● **STUDY MATERIAL**:
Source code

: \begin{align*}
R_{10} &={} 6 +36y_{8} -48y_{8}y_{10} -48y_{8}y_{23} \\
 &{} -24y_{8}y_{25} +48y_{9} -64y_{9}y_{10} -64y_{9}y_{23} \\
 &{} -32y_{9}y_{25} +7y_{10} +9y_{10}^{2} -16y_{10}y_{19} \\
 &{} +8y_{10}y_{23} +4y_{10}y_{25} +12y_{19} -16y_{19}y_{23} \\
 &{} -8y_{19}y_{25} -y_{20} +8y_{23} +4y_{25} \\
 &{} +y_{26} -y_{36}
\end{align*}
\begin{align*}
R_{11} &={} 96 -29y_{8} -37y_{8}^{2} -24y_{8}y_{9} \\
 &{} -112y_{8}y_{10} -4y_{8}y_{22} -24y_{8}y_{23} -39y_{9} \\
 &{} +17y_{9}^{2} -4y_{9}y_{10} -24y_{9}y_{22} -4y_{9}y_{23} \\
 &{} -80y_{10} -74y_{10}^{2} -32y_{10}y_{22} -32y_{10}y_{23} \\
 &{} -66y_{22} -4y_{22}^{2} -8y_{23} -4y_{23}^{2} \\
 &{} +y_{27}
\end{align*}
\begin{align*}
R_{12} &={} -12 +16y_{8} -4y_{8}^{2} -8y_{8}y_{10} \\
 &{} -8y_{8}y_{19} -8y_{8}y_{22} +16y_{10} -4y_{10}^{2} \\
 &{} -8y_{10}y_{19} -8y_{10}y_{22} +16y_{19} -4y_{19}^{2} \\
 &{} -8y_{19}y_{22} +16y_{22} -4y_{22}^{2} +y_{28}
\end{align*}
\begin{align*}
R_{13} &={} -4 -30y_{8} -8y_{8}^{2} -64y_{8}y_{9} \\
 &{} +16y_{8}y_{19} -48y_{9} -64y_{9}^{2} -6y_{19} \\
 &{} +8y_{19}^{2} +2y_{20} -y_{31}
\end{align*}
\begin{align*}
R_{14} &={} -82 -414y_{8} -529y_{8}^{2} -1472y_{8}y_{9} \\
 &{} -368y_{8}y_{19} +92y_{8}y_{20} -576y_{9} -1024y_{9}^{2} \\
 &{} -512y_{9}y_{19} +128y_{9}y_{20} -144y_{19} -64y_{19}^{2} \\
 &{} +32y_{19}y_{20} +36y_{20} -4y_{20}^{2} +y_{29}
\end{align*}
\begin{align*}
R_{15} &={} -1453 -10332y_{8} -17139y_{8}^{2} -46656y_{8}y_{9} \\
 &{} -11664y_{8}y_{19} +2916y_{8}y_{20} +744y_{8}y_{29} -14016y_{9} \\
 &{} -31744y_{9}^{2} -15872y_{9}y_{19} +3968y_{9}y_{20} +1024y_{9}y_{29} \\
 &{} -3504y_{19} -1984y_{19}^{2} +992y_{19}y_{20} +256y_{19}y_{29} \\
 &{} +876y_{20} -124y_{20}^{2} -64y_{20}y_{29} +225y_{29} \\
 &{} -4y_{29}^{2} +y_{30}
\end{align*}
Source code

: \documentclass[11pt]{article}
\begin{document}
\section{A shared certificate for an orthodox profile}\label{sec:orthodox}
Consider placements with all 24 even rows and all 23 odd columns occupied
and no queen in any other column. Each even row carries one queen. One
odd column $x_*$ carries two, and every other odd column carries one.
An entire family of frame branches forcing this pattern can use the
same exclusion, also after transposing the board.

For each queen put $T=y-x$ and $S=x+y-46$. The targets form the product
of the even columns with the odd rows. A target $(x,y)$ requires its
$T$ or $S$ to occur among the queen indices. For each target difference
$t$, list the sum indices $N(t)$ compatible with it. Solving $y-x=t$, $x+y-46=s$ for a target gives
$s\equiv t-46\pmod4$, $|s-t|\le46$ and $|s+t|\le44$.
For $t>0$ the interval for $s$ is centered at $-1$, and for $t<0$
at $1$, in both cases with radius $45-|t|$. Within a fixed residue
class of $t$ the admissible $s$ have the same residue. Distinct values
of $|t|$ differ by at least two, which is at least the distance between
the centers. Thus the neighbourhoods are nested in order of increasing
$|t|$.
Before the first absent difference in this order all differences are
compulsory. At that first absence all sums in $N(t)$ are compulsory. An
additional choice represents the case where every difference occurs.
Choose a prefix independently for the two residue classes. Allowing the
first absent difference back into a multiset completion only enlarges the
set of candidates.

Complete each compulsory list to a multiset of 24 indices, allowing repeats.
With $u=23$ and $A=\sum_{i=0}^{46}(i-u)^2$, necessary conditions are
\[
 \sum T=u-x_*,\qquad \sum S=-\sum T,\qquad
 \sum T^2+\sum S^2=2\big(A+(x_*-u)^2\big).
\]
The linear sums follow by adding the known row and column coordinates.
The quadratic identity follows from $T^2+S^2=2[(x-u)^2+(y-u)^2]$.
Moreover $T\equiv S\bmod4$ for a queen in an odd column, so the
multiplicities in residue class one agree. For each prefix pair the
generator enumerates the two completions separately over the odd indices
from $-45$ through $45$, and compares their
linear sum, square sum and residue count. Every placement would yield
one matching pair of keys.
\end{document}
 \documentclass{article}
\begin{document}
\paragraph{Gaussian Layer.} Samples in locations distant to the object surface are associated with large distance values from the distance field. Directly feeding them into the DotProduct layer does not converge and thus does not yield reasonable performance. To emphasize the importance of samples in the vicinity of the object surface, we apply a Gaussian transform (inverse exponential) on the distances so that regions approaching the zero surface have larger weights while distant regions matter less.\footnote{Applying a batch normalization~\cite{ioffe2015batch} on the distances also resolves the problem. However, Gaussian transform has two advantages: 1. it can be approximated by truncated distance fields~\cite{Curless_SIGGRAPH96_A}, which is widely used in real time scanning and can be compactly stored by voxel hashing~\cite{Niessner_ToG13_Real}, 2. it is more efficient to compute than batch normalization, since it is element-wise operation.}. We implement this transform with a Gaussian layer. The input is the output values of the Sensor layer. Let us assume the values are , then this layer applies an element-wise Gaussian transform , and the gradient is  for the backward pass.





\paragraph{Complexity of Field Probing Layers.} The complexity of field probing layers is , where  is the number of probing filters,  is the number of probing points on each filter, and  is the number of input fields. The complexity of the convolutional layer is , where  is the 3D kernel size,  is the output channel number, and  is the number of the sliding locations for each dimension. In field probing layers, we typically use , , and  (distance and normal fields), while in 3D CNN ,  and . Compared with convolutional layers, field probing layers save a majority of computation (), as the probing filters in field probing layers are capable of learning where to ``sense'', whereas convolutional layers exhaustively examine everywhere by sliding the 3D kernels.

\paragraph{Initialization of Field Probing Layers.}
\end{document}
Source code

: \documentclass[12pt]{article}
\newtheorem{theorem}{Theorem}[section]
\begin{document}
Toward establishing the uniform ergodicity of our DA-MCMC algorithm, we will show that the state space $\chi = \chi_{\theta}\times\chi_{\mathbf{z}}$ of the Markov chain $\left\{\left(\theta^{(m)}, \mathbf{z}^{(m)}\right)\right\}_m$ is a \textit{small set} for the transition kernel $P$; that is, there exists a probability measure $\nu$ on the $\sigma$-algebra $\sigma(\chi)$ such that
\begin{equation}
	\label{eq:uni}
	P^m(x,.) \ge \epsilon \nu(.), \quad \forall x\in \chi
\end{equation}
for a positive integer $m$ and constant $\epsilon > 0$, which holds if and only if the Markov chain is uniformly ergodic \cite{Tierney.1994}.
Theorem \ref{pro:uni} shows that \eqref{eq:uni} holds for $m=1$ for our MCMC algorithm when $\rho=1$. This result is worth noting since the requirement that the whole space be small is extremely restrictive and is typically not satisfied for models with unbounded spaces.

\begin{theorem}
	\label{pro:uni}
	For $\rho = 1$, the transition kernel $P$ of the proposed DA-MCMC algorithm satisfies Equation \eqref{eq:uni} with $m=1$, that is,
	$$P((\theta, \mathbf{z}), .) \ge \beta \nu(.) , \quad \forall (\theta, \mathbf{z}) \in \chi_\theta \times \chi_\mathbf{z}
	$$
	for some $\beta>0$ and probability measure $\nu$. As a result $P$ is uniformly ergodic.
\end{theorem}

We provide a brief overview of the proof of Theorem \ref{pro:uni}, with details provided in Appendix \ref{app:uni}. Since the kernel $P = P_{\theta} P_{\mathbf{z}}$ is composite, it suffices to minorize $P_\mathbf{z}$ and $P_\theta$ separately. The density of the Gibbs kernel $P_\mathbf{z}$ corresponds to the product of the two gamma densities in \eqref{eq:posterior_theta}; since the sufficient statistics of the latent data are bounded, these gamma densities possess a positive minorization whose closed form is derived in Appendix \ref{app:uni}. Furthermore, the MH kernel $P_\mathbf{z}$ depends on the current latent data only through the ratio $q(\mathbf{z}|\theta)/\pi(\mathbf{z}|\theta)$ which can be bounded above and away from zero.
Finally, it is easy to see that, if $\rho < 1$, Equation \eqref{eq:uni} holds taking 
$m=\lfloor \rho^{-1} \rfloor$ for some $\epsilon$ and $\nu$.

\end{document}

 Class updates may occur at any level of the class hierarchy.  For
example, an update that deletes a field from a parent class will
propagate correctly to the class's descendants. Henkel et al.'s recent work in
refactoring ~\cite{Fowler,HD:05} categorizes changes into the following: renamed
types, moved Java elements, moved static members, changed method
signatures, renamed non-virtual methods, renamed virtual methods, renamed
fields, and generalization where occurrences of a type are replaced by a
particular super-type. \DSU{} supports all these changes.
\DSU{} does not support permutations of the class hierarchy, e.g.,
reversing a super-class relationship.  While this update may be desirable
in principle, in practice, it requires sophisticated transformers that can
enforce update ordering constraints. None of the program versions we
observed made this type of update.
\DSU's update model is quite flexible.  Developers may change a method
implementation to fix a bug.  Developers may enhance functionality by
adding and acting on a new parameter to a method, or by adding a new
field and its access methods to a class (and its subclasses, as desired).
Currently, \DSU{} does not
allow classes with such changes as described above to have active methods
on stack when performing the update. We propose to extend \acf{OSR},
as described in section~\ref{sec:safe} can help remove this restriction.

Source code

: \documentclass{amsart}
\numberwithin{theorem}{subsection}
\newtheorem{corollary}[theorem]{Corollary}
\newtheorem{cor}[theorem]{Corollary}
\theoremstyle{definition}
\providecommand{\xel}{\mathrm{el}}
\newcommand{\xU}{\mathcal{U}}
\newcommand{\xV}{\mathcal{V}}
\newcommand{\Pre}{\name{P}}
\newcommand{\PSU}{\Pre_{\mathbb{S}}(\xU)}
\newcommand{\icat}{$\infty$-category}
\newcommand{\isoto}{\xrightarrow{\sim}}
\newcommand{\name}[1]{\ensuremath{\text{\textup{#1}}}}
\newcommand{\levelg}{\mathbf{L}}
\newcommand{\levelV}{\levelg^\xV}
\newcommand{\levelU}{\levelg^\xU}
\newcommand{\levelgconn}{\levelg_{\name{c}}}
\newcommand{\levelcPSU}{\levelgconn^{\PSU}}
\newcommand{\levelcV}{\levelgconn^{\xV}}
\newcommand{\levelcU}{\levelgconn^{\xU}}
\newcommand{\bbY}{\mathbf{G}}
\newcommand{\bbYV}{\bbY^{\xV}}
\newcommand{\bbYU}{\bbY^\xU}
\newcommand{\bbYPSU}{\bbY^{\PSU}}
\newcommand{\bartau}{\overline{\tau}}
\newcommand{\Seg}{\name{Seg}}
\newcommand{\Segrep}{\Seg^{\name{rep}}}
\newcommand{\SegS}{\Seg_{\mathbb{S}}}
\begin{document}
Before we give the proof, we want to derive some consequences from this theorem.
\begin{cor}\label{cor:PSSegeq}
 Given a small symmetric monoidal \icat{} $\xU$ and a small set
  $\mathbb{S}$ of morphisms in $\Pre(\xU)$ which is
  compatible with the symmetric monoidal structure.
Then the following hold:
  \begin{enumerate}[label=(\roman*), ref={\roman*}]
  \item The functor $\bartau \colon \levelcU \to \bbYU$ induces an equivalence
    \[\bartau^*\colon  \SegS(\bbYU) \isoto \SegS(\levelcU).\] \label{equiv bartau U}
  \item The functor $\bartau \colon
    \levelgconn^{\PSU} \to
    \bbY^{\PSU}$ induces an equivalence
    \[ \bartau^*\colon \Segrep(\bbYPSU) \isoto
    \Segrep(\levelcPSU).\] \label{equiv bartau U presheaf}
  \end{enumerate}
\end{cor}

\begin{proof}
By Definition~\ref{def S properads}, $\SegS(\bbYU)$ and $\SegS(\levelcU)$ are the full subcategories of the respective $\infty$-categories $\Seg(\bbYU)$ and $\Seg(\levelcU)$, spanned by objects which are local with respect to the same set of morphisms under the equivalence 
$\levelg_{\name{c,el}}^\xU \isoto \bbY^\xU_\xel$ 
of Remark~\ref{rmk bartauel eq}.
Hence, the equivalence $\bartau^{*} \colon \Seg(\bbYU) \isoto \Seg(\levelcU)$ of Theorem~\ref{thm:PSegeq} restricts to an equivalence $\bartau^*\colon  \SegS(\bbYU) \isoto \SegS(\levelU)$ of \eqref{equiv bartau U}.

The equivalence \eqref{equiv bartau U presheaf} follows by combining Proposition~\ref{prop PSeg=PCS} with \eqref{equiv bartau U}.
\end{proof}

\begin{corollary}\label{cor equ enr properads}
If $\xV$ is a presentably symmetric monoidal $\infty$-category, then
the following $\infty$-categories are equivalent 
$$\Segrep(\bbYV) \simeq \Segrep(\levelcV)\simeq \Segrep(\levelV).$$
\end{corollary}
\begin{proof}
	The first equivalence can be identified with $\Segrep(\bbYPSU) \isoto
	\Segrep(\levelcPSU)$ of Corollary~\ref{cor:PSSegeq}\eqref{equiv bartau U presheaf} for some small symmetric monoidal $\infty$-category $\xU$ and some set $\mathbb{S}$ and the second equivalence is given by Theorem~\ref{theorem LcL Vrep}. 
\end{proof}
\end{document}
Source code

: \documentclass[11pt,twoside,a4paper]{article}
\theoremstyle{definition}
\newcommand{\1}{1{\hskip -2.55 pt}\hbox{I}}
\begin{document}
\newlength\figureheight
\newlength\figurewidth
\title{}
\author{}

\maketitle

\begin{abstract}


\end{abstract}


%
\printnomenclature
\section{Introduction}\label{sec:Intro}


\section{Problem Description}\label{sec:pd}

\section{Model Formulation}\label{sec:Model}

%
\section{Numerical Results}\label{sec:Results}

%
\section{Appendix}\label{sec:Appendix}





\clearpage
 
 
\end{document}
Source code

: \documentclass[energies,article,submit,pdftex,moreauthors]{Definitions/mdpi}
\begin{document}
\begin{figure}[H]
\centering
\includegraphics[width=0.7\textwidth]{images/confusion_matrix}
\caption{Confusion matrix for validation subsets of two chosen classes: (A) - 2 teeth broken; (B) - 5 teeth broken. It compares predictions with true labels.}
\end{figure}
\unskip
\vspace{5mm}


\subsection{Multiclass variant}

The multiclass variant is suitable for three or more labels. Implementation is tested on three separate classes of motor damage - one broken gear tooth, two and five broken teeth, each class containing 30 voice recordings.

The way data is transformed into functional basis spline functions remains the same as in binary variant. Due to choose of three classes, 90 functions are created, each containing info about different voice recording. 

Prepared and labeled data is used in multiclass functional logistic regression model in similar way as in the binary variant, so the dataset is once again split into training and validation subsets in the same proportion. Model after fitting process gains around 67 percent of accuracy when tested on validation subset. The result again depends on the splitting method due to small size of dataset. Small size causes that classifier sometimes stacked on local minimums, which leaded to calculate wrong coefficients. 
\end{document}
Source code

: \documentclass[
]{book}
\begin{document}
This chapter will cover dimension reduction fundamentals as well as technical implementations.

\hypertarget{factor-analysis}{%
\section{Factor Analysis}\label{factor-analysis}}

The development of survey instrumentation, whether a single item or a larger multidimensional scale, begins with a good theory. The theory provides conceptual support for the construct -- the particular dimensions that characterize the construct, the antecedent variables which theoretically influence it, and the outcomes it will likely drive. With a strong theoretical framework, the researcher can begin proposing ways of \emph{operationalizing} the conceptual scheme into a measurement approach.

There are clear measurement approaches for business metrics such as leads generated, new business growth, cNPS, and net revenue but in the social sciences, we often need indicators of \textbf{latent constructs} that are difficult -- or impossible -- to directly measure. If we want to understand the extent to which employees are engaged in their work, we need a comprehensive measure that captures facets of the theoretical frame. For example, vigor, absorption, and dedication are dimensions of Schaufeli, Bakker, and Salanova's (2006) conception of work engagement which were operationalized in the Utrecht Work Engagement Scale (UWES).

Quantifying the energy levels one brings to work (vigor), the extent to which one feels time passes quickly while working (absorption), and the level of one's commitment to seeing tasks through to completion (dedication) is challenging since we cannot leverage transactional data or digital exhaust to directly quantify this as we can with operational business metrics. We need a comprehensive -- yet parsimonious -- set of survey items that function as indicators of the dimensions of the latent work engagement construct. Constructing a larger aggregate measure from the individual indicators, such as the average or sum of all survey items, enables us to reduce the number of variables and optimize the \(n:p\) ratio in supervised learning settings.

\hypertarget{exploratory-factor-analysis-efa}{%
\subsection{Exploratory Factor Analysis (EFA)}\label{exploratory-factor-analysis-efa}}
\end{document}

● **GOAL OF THE EXERCISE**:
Using the listing above, return word for word each line from the one that has "Before the first" through the one that has "additional choice represents", and no line outside that range.

● **SOLUTION FOR THIS TASK**:
Before the first absent difference in this order all differences are
compulsory. At that first absence all sums in $N(t)$ are compulsory. An
additional choice represents the case where every difference occurs.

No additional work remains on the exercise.